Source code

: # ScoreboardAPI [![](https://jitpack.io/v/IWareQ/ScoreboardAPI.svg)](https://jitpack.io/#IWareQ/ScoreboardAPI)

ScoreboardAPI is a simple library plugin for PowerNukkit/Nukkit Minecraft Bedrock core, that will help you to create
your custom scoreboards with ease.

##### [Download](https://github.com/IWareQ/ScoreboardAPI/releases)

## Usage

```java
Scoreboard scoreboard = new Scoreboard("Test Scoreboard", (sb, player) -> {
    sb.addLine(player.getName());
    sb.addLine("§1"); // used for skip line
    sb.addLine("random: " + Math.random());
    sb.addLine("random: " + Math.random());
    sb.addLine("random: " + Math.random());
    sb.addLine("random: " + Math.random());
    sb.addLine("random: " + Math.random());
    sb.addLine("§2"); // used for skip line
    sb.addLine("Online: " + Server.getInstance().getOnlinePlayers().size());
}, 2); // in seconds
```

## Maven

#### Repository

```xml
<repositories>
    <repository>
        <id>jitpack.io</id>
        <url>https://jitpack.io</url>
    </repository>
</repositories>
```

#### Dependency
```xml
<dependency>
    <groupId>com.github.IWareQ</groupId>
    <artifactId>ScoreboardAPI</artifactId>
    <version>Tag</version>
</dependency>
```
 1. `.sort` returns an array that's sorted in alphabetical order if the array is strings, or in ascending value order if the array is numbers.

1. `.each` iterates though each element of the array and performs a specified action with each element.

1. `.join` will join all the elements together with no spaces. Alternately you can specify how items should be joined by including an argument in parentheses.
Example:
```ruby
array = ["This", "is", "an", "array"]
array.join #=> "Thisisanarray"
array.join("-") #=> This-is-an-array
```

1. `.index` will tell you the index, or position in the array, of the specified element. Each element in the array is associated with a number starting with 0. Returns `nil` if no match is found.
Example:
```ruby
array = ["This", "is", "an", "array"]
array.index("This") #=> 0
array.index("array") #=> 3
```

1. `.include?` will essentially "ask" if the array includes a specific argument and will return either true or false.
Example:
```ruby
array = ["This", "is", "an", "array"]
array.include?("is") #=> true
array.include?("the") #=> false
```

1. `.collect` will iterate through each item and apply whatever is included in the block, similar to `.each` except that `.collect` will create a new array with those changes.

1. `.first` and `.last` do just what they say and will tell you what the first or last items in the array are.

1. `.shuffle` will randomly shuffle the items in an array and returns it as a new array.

**Exercise aim**
Copy out every line in the listing where the word "items" appears.

**Result**
1. `.join` will join all the elements together with no spaces. Alternately you can specify how items should be joined by including an argument in parentheses.
1. `.first` and `.last` do just what they say and will tell you what the first or last items in the array are.
1. `.shuffle` will randomly shuffle the items in an array and returns it as a new array.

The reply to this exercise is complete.